Project drifter will be back in a couple of weeks, just need some more dev time to work on it for a bit!
nice video i liked the analogy you used
Its all about to that stackoverflow life baby
ctrl+c, ctrl+v babyyyyy
"Tutorial hell" is short for "not being able to think by yourself"
Tutorial hell: Like development hell but JUST FOR YOU! A+ vid!
You should think about doing a series similar to Jonas's "I play your indie games" where you could give us feedback when we have no friends :D
Really nice and well explained, well made video, i subbed :D
Thankfully i dont fall in to this category anymore hehe but i id did when i started with unity, several years back i remember :D, and also good tutorials maby have some funn aspect/twist to them but also properly explane stuff and maby show How What why the code is what it is how etc, in the early days it also helped to mdofying variabels etc to see what happenedto also see visual what happened like changing speed of a player object etc :D
I don't really agree with the analogy, or most of the video for that matter.
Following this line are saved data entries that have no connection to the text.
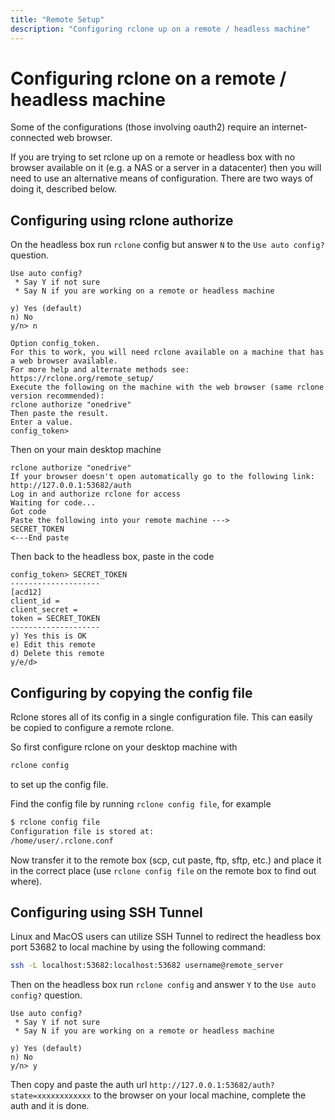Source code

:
 ```yaml
---
title: "Remote Setup"
description: "Configuring rclone up on a remote / headless machine"
---
```


# Configuring rclone on a remote / headless machine

Some of the configurations (those involving oauth2) require an
internet-connected web browser.

If you are trying to set rclone up on a remote or headless box with no
browser available on it (e.g. a NAS or a server in a datacenter) then
you will need to use an alternative means of configuration.  There are
two ways of doing it, described below.

## Configuring using rclone authorize

On the headless box run `rclone` config but answer `N` to the `Use auto config?`
question.

```text
Use auto config?
 * Say Y if not sure
 * Say N if you are working on a remote or headless machine

y) Yes (default)
n) No
y/n> n

Option config_token.
For this to work, you will need rclone available on a machine that has
a web browser available.
For more help and alternate methods see: https://rclone.org/remote_setup/
Execute the following on the machine with the web browser (same rclone
version recommended):
rclone authorize "onedrive"
Then paste the result.
Enter a value.
config_token>
```

Then on your main desktop machine

```text
rclone authorize "onedrive"
If your browser doesn't open automatically go to the following link: http://127.0.0.1:53682/auth
Log in and authorize rclone for access
Waiting for code...
Got code
Paste the following into your remote machine --->
SECRET_TOKEN
<---End paste
```

Then back to the headless box, paste in the code

```text
config_token> SECRET_TOKEN
--------------------
[acd12]
client_id = 
client_secret = 
token = SECRET_TOKEN
--------------------
y) Yes this is OK
e) Edit this remote
d) Delete this remote
y/e/d>
```

## Configuring by copying the config file

Rclone stores all of its config in a single configuration file.  This
can easily be copied to configure a remote rclone.

So first configure rclone on your desktop machine with

```sh
rclone config
```

to set up the config file.

Find the config file by running `rclone config file`, for example

```sh
$ rclone config file
Configuration file is stored at:
/home/user/.rclone.conf
```

Now transfer it to the remote box (scp, cut paste, ftp, sftp, etc.) and
place it in the correct place (use `rclone config file` on the remote
box to find out where).

## Configuring using SSH Tunnel

Linux and MacOS users can utilize SSH Tunnel to redirect the headless box
port 53682 to local machine by using the following command:

```sh
ssh -L localhost:53682:localhost:53682 username@remote_server
```

Then on the headless box run `rclone config` and answer `Y` to the
`Use auto config?` question.

```text
Use auto config?
 * Say Y if not sure
 * Say N if you are working on a remote or headless machine

y) Yes (default)
n) No
y/n> y
```

Then copy and paste the auth url `http://127.0.0.1:53682/auth?state=xxxxxxxxxxxx`
to the browser on your local machine, complete the auth and it is done.
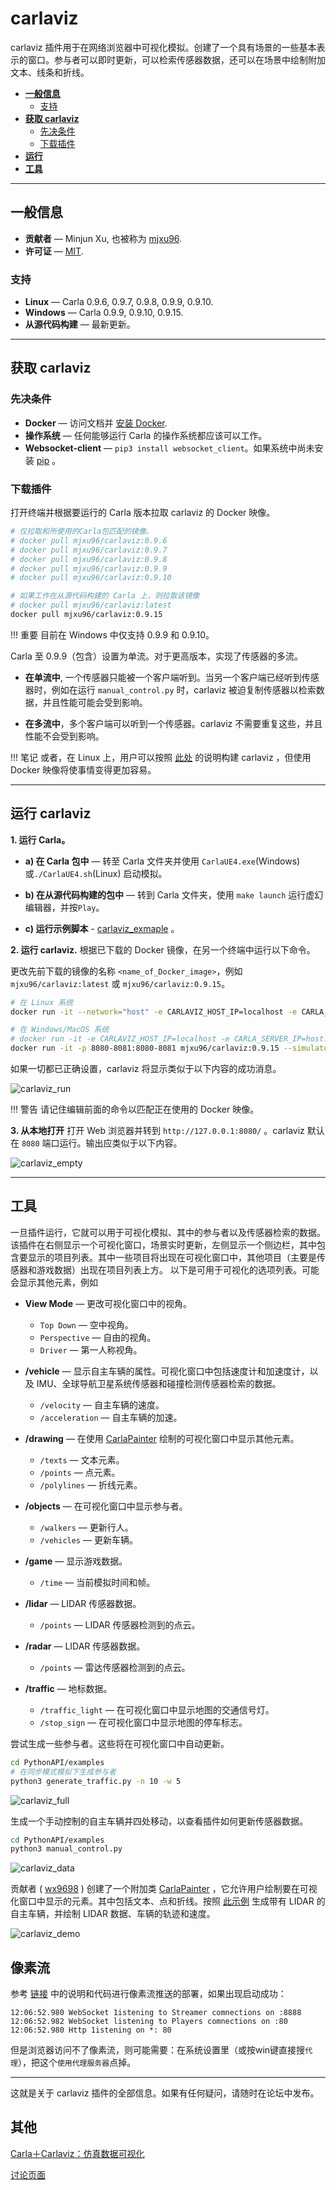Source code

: # carlaviz

carlaviz 插件用于在网络浏览器中可视化模拟。创建了一个具有场景的一些基本表示的窗口。参与者可以即时更新，可以检索传感器数据，还可以在场景中绘制附加文本、线条和折线。

* [__一般信息__](#general_information)  
    *   [支持](#support)  
* [__获取 carlaviz__](#get_carlaviz)  
    *   [先决条件](#prerequisites)  
    *   [下载插件](#download_the_plugin)  
* [__运行__](#run)    
* [__工具__](#utilities)  

---
## 一般信息 <span id="general_information"></span>

*   __贡献者__ — Minjun Xu, 也被称为 [mjxu96](https://github.com/mjxu96/carlaviz).  
*   __许可证__ — [MIT](https://en.wikipedia.org/wiki/MIT_License).  

### 支持 <span id="support"></span>

*   __Linux__ — Carla 0.9.6, 0.9.7, 0.9.8, 0.9.9, 0.9.10.  
*   __Windows__ — Carla 0.9.9, 0.9.10, 0.9.15.  
*   __从源代码构建__ — 最新更新。

---
## 获取 carlaviz <span id="get_carlaviz"></span>

### 先决条件 <span id="prerequisites"></span>

*   __Docker__ — 访问文档并 [安装 Docker](https://docs.docker.com/get-docker/).  
*   __操作系统__ — 任何能够运行 Carla 的操作系统都应该可以工作。
*   __Websocket-client__ — ```pip3 install websocket_client```。如果系统中尚未安装 [pip](https://pip.pypa.io/en/stable/installing/) 。  
 
### 下载插件 <span id="download_the_plugin"></span>

打开终端并根据要运行的 Carla 版本拉取 carlaviz 的 Docker 映像。


```bash
# 仅拉取和所使用的Carla包匹配的镜像。
# docker pull mjxu96/carlaviz:0.9.6
# docker pull mjxu96/carlaviz:0.9.7
# docker pull mjxu96/carlaviz:0.9.8
# docker pull mjxu96/carlaviz:0.9.9
# docker pull mjxu96/carlaviz:0.9.10

# 如果工作在从源代码构建的 Carla 上，则拉取该镜像
# docker pull mjxu96/carlaviz:latest
docker pull mjxu96/carlaviz:0.9.15
```

!!! 重要
    目前在 Windows 中仅支持 0.9.9 和 0.9.10。

Carla 至 0.9.9（包含）设置为单流。对于更高版本，实现了传感器的多流。 

* __在单流中__, 一个传感器只能被一个客户端听到。当另一个客户端已经听到传感器时，例如在运行 `manual_control.py` 时，carlaviz 被迫复制传感器以检索数据，并且性能可能会受到影响。 

* __在多流中__，多个客户端可以听到一个传感器。carlaviz 不需要重复这些，并且性能不会受到影响。

!!! 笔记
    或者，在 Linux 上，用户可以按照 [此处](https://github.com/carla-simulator/carlaviz/blob/master/docs/build.md) 的说明构建 carlaviz ，但使用 Docker 映像将使事情变得更加容易。

---
## 运行 carlaviz <span id="run"></span>

__1. 运行 Carla。__

*   __a) 在 Carla 包中__ — 转至 Carla 文件夹并使用 `CarlaUE4.exe`(Windows) 或`./CarlaUE4.sh`(Linux) 启动模拟。  

*   __b) 在从源代码构建的包中__ — 转到 Carla 文件夹，使用 `make launch` 运行虚幻编辑器，并按`Play`。

*   __c) 运行示例脚本__ - [carlaviz_exmaple](https://github.com/OpenHUTB/carla_doc/blob/master/src/examples/carlaviz_exmaple.py)  。

__2. 运行 carlaviz.__ 根据已下载的 Docker 镜像，在另一个终端中运行以下命令。

更改先前下载的镜像的名称 `<name_of_Docker_image>`，例如 `mjxu96/carlaviz:latest` 或 `mjxu96/carlaviz:0.9.15`。

```sh
# 在 Linux 系统
docker run -it --network="host" -e CARLAVIZ_HOST_IP=localhost -e CARLA_SERVER_IP=localhost -e CARLA_SERVER_PORT=2000 <name_of_Docker_image>

# 在 Windows/MacOS 系统
# docker run -it -e CARLAVIZ_HOST_IP=localhost -e CARLA_SERVER_IP=host.docker.internal -e CARLA_SERVER_PORT=2000 -p 8080-8081:8080-8081 -p 8089:8089 <name_of_Docker_image>
docker run -it -p 8080-8081:8080-8081 mjxu96/carlaviz:0.9.15 --simulator_host host.docker.internal --simulator_port 2000
```

如果一切都已正确设置，carlaviz 将显示类似于以下内容的成功消息。

![carlaviz_run](img/plugins_carlaviz_run.jpg)

!!! 警告
    请记住编辑前面的命令以匹配正在使用的 Docker 映像。


__3. 从本地打开__ 打开 Web 浏览器并转到 `http://127.0.0.1:8080/` 。carlaviz 默认在 `8080` 端口运行。输出应类似于以下内容。

![carlaviz_empty](img/plugins_carlaviz_empty.jpg)

---
## 工具 <span id="utilities"></span>

一旦插件运行，它就可以用于可视化模拟、其中的参与者以及传感器检索的数据。该插件在右侧显示一个可视化窗口，场景实时更新，左侧显示一个侧边栏，其中包含要显示的项目列表。其中一些项目将出现在可视化窗口中，其他项目（主要是传感器和游戏数据）出现在项目列表上方。
以下是可用于可视化的选项列表。可能会显示其他元素，例如

*   __View Mode__ — 更改可视化窗口中的视角。
	*   `Top Down` — 空中视角。
	*   `Perspective` — 自由的视角。
	*   `Driver` — 第一人称视角。  

*   __/vehicle__ — 显示自主车辆的属性。可视化窗口中包括速度计和加速度计，以及 IMU、全球导航卫星系统传感器和碰撞检测传感器检索的数据。
	*   `/velocity` — 自主车辆的速度。
	*   `/acceleration` — 自主车辆的加速。
*   __/drawing__ — 在使用 [CarlaPainter](https://github.com/wx9698/carlaviz/blob/master/examples/carla_painter.py) 绘制的可视化窗口中显示其他元素。
	*   `/texts` — 文本元素。
	*   `/points` — 点元素。
	*   `/polylines` — 折线元素。 
*   __/objects__  — 在可视化窗口中显示参与者。 
	*   `/walkers` — 更新行人。
	*   `/vehicles` — 更新车辆。
*   __/game__  — 显示游戏数据。
	*   `/time` — 当前模拟时间和帧。
*   __/lidar__ — LIDAR 传感器数据。
	*   `/points` — LIDAR 传感器检测到的点云。 
*   __/radar__ — LIDAR 传感器数据。
	*   `/points` — 雷达传感器检测到的点云。  
*   __/traffic__  — 地标数据。
	*   `/traffic_light` — 在可视化窗口中显示地图的交通信号灯。
	*   `/stop_sign` — 在可视化窗口中显示地图的停车标志。

尝试生成一些参与者。这些将在可视化窗口中自动更新。
```sh
cd PythonAPI/examples
# 在同步模式模拟下生成参与者
python3 generate_traffic.py -n 10 -w 5
```

![carlaviz_full](img/plugins_carlaviz_full.jpg)

生成一个手动控制的自主车辆并四处移动，以查看插件如何更新传感器数据。
```sh
cd PythonAPI/examples
python3 manual_control.py
```

![carlaviz_data](img/plugins_carlaviz_data.jpg)

贡献者 ( [wx9698](https://github.com/wx9698) ) 创建了一个附加类 [CarlaPainter](https://github.com/wx9698/carlaviz/blob/master/examples/carla_painter.py) ，它允许用户绘制要在可视化窗口中显示的元素。其中包括文本、点和折线。按照 [此示例](https://github.com/carla-simulator/carlaviz/blob/master/examples/example.py) 生成带有 LIDAR 的自主车辆，并绘制 LIDAR 数据、车辆的轨迹和速度。


![carlaviz_demo](img/plugins_carlaviz_demo.jpg)

## 像素流

参考 [链接](https://github.com/OpenHUTB/gpt/tree/main/sim) 中的说明和代码进行像素流推送的部署，如果出现启动成功：
```text
12:06:52.980 WebSocket 1istening to Streamer comnections on :8888
12:06:52.982 WebSocket listening to Players comnections on :80
12:06:52.980 Http 1istening on *: 80
```
但是浏览器访问不了像素流，则可能需要：在系统设置里（或按win键直接搜`代理`），把这个`使用代理服务器`点掉。

---

这就是关于 carlaviz 插件的全部信息。如果有任何疑问，请随时在论坛中发布。

## 其他
[Carla＋Carlaviz：仿真数据可视化](https://mp.weixin.qq.com/s/LLGqp8ESzXWOejrSsBKnNw)

<div class="build-buttons">
<p>
<a href="https://github.com/OpenHUTB/carla_doc/issues" target="_blank" class="btn btn-neutral" title="Go to the CARLA forum">
讨论页面</a>
</p>
</div>
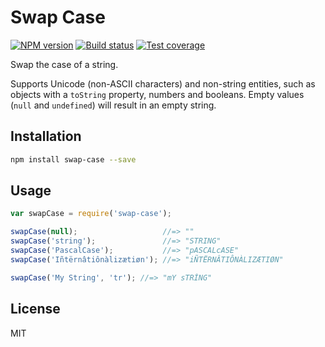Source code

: # Swap Case

[![NPM version][npm-image]][npm-url]
[![Build status][travis-image]][travis-url]
[![Test coverage][coveralls-image]][coveralls-url]

Swap the case of a string.

Supports Unicode (non-ASCII characters) and non-string entities, such as objects with a `toString` property, numbers and booleans. Empty values (`null` and `undefined`) will result in an empty string.

## Installation

```bash
npm install swap-case --save
```

## Usage

```javascript
var swapCase = require('swap-case');

swapCase(null);                   //=> ""
swapCase('string');               //=> "STRING"
swapCase('PascalCase');           //=> "pASCALcASE"
swapCase('Iñtërnâtiônàlizætiøn'); //=> "iÑTËRNÂTIÔNÀLIZÆTIØN"

swapCase('My String', 'tr'); //=> "mY sTRİNG"
```

## License

MIT

[npm-image]: https://img.shields.io/npm/v/swap-case.svg?style=flat
[npm-url]: https://npmjs.org/package/swap-case
[travis-image]: https://img.shields.io/travis/blakeembrey/swap-case.svg?style=flat
[travis-url]: https://travis-ci.org/blakeembrey/swap-case
[coveralls-image]: https://img.shields.io/coveralls/blakeembrey/swap-case.svg?style=flat
[coveralls-url]: https://coveralls.io/r/blakeembrey/swap-case?branch=master
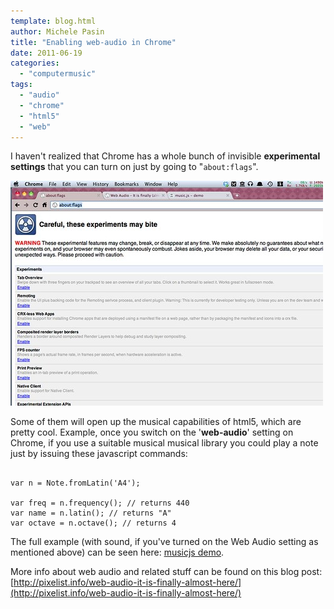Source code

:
 ```yaml
---
template: blog.html
author: Michele Pasin
title: "Enabling web-audio in Chrome"
date: 2011-06-19
categories: 
  - "computermusic"
tags: 
  - "audio"
  - "chrome"
  - "html5"
  - "web"
---
```


I haven't realized that Chrome has a whole bunch of invisible **experimental settings** that you can turn on just by going to "`about:flags`".

[](http://farm3.static.flickr.com/2534/5850209770_0f4d19240c.jpg)[![Chrome about:flags options view](../../img/5850209770_0f4d19240c.jpg)](http://www.flickr.com/photos/76186999@N00/5850209770 "View 'Chrome about:flags options view' on Flickr.com")

Some of them will open up the musical capabilities of html5, which are pretty cool. Example, once you switch on the '**web-audio**' setting on Chrome, if you use a suitable musical musical library you could play a note just by issuing these javascript commands:

```

var n = Note.fromLatin('A4'); 

var freq = n.frequency(); // returns 440 
var name = n.latin(); // returns "A" 
var octave = n.octave(); // returns 4
```

The full example (with sound, if you've turned on the Web Audio setting as mentioned above) can be seen here: [musicjs demo](http://code.gregjopa.com/javascript/audio/musicjs/demo/).

More info about web audio and related stuff can be found on this blog post: [http://pixelist.info/web-audio-it-is-finally-almost-here/](http://pixelist.info/web-audio-it-is-finally-almost-here/)
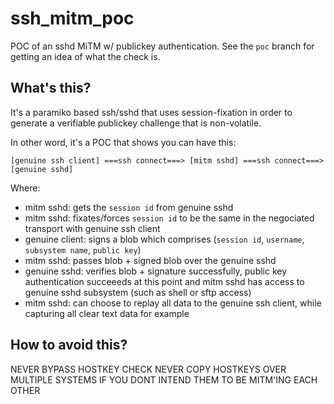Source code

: # ssh_mitm_poc
POC of an sshd MiTM w/ publickey authentication.
See the `poc` branch for getting an idea of what the check is.

## What's this?
It's a paramiko based ssh/sshd that uses session-fixation in order to generate a verifiable publickey challenge that is non-volatile.

In other word, it's a POC that shows you can have this:

```
[genuine ssh client] ===ssh connect===> [mitm sshd] ===ssh connect===> [genuine sshd]
```


Where:
- mitm sshd: gets the `session id` from genuine sshd
- mitm sshd: fixates/forces `session id` to be the same in the negociated transport with genuine ssh client
- genuine client: signs a blob which comprises (`session id`, `username`, `subsystem name`, `public key`)
- mitm sshd: passes blob + signed blob over the genuine sshd
- genuine sshd: verifies blob + signature successfully, public key authentication succeeeds at this point and mitm sshd has access to genuine sshd subsystem (such as shell or sftp access)
- mitm sshd: can choose to replay all data to the genuine ssh client, while capturing all clear text data for example

## How to avoid this?

NEVER BYPASS HOSTKEY CHECK
NEVER COPY HOSTKEYS OVER MULTIPLE SYSTEMS IF YOU DONT INTEND THEM TO BE MITM'ING EACH OTHER
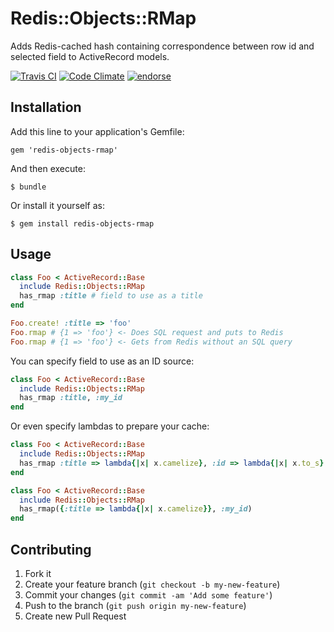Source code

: # Redis::Objects::RMap

Adds Redis-cached hash containing correspondence between row id and selected field to ActiveRecord models.

[![Travis CI](https://secure.travis-ci.org/inossidabile/redis-objects-rmap.png)](https://travis-ci.org/inossidabile/redis-objects-rmap)
[![Code Climate](https://codeclimate.com/github/inossidabile/redis-objects-rmap.png)](https://codeclimate.com/github/inossidabile/redis-objects-rmap)
[![endorse](http://api.coderwall.com/inossidabile/endorsecount.png)](http://coderwall.com/inossidabile)

## Installation

Add this line to your application's Gemfile:

    gem 'redis-objects-rmap'

And then execute:

    $ bundle

Or install it yourself as:

    $ gem install redis-objects-rmap

## Usage

```ruby
class Foo < ActiveRecord::Base
  include Redis::Objects::RMap
  has_rmap :title # field to use as a title
end

Foo.create! :title => 'foo'
Foo.rmap # {1 => 'foo'} <- Does SQL request and puts to Redis
Foo.rmap # {1 => 'foo'} <- Gets from Redis without an SQL query
```

You can specify field to use as an ID source:

```ruby
class Foo < ActiveRecord::Base
  include Redis::Objects::RMap
  has_rmap :title, :my_id
end
```

Or even specify lambdas to prepare your cache:

```ruby
class Foo < ActiveRecord::Base
  include Redis::Objects::RMap
  has_rmap :title => lambda{|x| x.camelize}, :id => lambda{|x| x.to_s}
end
```

```ruby
class Foo < ActiveRecord::Base
  include Redis::Objects::RMap
  has_rmap({:title => lambda{|x| x.camelize}}, :my_id)
end
```

## Contributing

1. Fork it
2. Create your feature branch (`git checkout -b my-new-feature`)
3. Commit your changes (`git commit -am 'Add some feature'`)
4. Push to the branch (`git push origin my-new-feature`)
5. Create new Pull Request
Talking from my own experience, I've never had this issue. I think tutorials do indeed teach you how to fish, and code snippets without any further explenation is closer to "handing someone a fish". Looking at Brackeys and the official Unity tutorials, I never had any problems understanding the code and knowing how to manipulate it to my liking. Great video, but a lot of it seems like a stretch. The advice at the end is really useful though, regardless of the first part, so this is still a very solid video, nice job
Thanks! I think it's a problem that will mostly be experienced by newer developers, and can be easy to overlook when we have years of experience under our belts.
Of course, it's a feeling some people might never experience at all, so fair enough if you've never had this problem aha
@@Madbook Yea, you make a good point!! You know what you're talking about
I FEEL GRATEFUL, THANKS
I recently starting learning unity and game Dev from udemy and this information is very helpful. Thanks a lot. BTW recently means just 2 days. 😁😂
Ah I'm so glad you are finding these video's helpful! I'm always aiming to help other people with each video I release, so it's really nice to comments like this!
I don't like tutorials for beginners. It's like starting a game and just skipping towards the last boss without really playing the game. Coding and design is not the only part of game development there is art, music, ect
Right! Documentation is hard to understand, but once you know the basics you better spend more and more time studying documentation, rather than watching countless tutorials
I just stuck with tutorial on opengl by the cherno, instead of using glm library I tried to make my own library but then stuck trying to make it as fast as possible and learn new stuff about quaternions matrices Taylor's and other's series polynemes, I am just lazy and dont get enough sleep that's the problem
Me using unity ml-agents: Where docs? (The docs are outdated lmao)
Great video
Ok first of all there is no tutorial for art now when its come to coding I dont even watch the tutorial ,
Copy - > paste and DONE!! 👍👍👍👍👍 what to do now
Interesting video!
but from my experience, tutorials made me learns, by coping and following the tutorials I learned with time, so I was better to know what to do in some context etc.
But yeah really cool, I like the name!
Yah basically gamedev is not biology where there's a 1-1 solution you memorize.
Tutorials are fine as long as u have a good programmer-based learning thing going. i suck at words.